De uma boa atuação surgem outros personagens e, consequentemente, relações incríveis entre eles, certamente um dos pontos fortes aqui. De certa forma, é assim que o roteiro apresenta a história: “Sweet Smell of Success” já começa com as engrenagens em movimento, deixando o espectador perdido em tantos detalhes. Aos poucos uma pessoa ou um fato é introduzido para clarificar melhor a situação. Não é de graça que as coisas são assim também, afinal o título sugere e o próprio Falco mostra que nenhum suspiro pode ser em vão; todos seus atos devem mantê-lo em movimento, na eterna busca pelo pote de ouro que nunca existiu num mundo cinza como esse. Quando se fala em movimento a direção de Alexander Mackendrick é certeira, adicionando ambição e imediatismo do protagonista a esta entonação agitada. O ritmo é ligeiro e o filme não para por muito tempo, como se não quisesse dar uma pausa na busca pela grandeza — o que também é refletido na duração econômica de 96 minutos. As atuações se encarregam de incorporar o cinismo daquele mundo, o qual coloca seus personagens como cães moribundos num ringue sem ligar para quem ganha. No entanto, quem dá as armas para eles lutarem é o roteiro, ou melhor dizendo, são as palavras em suas bocas que reforçam ainda mais suas poses desprezíveis. Ao passo que a trilha sonora colossal de Elmer Bernstein não poupa esforços e coloca a orquestra em forte desde os primeiros segundos, como aquelas melodias que tocam quando um figurão aparece em cena. A exceção é que aqui elas são a lei, não apenas um momento em um longa metragem. Novamente fica claro que as apostas aqui estão sempre nas alturas, pois é o futuro do protagonista está em jogo.
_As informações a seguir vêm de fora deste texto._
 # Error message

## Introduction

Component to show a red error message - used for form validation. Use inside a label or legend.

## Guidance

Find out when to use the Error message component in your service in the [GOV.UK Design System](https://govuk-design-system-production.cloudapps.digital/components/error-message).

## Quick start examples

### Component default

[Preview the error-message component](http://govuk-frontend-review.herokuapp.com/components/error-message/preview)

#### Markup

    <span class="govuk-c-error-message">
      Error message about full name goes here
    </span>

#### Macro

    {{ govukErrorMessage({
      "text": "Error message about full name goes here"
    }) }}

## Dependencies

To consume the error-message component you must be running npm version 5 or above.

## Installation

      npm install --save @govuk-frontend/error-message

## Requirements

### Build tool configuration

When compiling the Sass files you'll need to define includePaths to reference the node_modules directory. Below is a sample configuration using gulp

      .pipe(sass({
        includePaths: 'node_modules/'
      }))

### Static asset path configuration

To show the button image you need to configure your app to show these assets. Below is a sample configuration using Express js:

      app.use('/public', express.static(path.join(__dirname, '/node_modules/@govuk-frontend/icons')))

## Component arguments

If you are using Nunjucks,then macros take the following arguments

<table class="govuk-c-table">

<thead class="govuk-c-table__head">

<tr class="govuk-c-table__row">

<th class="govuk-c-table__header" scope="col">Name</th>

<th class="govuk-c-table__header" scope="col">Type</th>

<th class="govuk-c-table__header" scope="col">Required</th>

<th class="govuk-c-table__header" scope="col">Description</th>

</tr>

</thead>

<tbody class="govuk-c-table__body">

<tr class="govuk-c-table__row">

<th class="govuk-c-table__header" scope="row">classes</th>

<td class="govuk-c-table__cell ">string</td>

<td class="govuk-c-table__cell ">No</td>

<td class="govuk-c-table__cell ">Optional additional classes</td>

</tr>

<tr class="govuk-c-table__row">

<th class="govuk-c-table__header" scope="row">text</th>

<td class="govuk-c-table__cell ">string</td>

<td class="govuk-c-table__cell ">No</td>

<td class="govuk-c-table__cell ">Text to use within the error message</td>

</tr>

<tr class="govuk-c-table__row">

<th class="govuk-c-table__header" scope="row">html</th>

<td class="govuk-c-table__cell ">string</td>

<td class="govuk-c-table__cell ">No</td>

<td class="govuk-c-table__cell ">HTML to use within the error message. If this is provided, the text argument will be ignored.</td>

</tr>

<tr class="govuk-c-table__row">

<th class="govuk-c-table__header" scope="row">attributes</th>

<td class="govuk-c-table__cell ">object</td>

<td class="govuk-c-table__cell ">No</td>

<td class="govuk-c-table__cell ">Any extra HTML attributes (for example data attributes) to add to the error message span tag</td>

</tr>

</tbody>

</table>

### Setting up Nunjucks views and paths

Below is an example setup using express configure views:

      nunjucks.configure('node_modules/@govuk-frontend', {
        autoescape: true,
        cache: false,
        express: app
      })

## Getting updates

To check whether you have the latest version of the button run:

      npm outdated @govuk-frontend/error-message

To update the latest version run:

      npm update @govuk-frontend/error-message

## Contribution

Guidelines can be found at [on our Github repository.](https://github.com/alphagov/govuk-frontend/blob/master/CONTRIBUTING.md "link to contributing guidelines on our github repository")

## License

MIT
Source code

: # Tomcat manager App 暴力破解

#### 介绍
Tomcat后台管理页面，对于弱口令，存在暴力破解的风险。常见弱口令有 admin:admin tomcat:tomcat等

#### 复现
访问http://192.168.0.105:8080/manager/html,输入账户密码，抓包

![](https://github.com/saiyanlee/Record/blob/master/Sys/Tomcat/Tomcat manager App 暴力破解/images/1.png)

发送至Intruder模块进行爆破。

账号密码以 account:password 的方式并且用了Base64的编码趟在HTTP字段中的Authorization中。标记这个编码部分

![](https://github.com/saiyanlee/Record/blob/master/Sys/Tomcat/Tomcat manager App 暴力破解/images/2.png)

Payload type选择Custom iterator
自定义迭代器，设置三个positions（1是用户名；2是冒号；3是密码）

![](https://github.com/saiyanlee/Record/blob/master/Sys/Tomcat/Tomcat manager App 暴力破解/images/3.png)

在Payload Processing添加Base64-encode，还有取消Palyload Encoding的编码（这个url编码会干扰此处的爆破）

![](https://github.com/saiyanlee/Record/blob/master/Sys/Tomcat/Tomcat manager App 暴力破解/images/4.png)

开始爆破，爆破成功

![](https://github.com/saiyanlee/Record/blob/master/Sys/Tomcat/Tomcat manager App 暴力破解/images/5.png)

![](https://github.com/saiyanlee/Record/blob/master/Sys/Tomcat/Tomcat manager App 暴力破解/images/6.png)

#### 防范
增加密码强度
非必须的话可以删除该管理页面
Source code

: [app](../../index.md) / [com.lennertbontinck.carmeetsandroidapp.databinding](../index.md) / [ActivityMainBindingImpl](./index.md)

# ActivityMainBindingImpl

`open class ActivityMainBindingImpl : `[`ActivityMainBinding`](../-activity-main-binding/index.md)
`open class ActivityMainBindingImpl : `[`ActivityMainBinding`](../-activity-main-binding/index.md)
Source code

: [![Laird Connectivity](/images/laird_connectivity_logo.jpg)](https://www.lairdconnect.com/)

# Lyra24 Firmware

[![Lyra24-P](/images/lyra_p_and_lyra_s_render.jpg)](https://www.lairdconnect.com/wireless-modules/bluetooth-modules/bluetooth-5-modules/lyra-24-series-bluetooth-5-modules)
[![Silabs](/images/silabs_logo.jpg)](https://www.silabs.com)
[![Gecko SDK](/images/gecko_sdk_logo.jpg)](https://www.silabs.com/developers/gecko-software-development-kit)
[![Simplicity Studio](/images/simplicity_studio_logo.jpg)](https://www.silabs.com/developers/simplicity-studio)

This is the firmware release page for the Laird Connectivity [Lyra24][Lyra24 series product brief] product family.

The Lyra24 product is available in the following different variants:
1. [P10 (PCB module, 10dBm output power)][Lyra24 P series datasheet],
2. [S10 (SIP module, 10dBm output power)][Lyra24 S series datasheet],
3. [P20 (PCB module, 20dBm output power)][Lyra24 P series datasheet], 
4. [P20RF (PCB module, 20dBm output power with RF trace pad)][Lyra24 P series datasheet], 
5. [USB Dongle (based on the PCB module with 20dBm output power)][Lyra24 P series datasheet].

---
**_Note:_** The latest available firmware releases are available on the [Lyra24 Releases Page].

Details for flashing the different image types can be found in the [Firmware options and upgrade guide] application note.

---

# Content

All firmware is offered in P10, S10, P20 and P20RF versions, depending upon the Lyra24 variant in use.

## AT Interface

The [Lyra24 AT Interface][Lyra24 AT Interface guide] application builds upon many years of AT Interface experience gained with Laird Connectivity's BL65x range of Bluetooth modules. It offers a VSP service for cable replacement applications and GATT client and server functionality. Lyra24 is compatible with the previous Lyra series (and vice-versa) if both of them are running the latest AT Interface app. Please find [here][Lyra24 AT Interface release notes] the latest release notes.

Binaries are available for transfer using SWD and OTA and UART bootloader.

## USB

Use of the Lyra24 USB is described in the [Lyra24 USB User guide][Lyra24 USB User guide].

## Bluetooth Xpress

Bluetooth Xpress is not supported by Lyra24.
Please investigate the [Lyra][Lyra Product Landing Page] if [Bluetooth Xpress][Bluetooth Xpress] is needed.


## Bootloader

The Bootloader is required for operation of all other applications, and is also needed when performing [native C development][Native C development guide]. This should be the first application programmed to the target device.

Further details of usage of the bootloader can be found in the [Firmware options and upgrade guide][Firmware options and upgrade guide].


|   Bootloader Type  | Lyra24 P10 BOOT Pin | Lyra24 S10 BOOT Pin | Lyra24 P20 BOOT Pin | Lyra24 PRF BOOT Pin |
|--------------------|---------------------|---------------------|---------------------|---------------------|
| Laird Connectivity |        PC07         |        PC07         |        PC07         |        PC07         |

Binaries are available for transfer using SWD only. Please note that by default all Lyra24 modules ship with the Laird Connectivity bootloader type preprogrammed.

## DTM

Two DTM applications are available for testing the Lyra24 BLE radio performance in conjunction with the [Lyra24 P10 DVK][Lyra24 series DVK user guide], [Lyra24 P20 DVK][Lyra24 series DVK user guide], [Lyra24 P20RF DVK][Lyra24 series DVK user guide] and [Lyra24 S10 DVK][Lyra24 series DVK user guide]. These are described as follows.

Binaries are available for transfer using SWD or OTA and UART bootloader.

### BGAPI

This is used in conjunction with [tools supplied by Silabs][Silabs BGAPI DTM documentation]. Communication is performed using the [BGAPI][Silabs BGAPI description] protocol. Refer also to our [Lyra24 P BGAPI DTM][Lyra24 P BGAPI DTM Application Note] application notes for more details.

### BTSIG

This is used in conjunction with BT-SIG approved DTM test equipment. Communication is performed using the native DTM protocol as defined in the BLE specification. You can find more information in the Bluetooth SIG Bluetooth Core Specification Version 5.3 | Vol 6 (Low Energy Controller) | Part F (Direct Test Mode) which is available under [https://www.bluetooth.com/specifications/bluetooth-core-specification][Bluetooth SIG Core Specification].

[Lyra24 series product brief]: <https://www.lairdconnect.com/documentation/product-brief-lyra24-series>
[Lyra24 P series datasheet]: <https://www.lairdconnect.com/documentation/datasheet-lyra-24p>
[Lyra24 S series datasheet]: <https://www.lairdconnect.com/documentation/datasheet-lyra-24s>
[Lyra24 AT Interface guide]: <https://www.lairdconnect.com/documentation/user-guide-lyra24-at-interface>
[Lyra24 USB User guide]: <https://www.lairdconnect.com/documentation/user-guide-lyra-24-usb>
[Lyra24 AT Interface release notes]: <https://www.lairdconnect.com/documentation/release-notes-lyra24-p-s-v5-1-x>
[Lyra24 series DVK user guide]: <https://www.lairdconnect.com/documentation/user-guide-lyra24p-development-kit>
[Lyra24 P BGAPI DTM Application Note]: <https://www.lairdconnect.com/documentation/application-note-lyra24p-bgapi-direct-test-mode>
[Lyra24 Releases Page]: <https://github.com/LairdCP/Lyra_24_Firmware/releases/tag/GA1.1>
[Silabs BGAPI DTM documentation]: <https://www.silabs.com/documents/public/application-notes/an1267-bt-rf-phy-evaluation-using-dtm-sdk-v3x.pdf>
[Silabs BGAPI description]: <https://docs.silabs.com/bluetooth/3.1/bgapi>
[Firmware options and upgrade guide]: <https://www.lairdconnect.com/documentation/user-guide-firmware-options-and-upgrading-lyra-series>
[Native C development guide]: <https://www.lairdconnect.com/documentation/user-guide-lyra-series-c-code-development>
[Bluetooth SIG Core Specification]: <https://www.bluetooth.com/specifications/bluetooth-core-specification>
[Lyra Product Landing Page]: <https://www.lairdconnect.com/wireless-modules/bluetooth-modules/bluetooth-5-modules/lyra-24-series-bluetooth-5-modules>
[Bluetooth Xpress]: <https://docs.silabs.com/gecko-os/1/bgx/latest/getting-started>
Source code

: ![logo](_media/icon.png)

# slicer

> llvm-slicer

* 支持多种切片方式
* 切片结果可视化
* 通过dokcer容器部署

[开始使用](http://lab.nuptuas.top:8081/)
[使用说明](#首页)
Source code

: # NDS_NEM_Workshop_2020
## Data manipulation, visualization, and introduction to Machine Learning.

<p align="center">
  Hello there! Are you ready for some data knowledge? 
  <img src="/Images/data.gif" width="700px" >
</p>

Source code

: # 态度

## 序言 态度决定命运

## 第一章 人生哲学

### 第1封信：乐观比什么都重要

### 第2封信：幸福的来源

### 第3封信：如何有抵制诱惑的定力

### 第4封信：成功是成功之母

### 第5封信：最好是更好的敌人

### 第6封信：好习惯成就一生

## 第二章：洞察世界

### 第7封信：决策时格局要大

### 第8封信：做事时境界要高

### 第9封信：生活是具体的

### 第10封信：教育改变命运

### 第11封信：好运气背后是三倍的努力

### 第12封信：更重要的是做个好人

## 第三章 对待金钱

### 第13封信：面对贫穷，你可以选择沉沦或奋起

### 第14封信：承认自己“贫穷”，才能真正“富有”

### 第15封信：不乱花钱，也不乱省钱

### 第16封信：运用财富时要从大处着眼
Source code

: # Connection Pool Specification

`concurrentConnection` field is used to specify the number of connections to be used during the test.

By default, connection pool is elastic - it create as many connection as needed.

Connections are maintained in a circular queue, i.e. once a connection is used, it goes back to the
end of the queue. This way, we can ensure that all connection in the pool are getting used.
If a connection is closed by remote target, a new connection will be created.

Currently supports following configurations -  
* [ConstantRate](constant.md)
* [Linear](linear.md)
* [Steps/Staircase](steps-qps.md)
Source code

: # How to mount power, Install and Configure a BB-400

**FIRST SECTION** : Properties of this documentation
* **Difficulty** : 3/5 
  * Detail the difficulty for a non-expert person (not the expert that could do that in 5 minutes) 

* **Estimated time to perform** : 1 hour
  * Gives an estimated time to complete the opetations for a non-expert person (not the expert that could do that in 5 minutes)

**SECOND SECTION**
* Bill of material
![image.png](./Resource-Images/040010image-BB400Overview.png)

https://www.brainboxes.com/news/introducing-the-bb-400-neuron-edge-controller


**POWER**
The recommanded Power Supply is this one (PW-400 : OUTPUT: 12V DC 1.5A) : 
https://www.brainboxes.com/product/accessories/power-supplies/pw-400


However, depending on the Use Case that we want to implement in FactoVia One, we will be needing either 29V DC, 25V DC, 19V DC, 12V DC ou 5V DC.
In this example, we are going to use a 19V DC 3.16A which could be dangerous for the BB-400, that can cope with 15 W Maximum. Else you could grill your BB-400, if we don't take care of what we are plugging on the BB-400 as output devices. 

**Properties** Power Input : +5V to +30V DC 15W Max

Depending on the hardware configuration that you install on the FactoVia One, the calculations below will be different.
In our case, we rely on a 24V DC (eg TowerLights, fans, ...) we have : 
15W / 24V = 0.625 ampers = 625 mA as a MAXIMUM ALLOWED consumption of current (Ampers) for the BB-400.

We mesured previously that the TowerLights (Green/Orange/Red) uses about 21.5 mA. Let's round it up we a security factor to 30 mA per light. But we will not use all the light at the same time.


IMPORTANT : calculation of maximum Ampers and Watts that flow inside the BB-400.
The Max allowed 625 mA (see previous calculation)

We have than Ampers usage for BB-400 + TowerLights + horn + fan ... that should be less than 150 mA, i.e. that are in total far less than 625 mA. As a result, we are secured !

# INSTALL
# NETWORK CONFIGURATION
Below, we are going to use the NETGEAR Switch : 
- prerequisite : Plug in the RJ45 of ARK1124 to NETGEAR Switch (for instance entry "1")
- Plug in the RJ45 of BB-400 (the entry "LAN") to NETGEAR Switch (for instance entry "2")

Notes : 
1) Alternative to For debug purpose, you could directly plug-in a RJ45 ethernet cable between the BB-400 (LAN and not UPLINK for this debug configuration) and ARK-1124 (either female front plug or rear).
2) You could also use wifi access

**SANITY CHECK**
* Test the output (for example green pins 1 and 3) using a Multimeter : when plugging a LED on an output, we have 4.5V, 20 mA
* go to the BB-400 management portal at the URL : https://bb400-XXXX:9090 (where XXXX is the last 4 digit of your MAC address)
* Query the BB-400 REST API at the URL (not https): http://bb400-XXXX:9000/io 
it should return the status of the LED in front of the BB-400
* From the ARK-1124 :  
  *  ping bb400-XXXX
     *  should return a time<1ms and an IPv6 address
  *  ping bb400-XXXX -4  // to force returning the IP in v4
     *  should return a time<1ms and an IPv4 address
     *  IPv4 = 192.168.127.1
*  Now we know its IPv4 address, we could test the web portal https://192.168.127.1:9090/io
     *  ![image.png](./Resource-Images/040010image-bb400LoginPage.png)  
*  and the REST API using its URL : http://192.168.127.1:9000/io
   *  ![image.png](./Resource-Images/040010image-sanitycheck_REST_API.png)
“Sweet Smell of Success” se sai muito bem na maioria das coisas que faz; a direção sólida de Mackendrick garante que atuações, trilha sonora e roteiro estejam todos no mesmo barco. No entanto, senti muita falta de uma porção final que coloque tudo em risco mais do que os primeiros atos; justamente no clímax falta uma sensação de perigo. A história segue em seu ritmo hiperativo sem dar um noção de progressão de conflito e quando o espectador se dá conta o clímax chegou e o filme acaba em poucos instantes. É um contra pesado na hora de colocar qualidades e defeitos na mesa, mas que, felizmente, não vai além de impedir que este filme seja ainda melhor do que é; de forma alguma ele estraga tudo o que foi tão bem executado antes.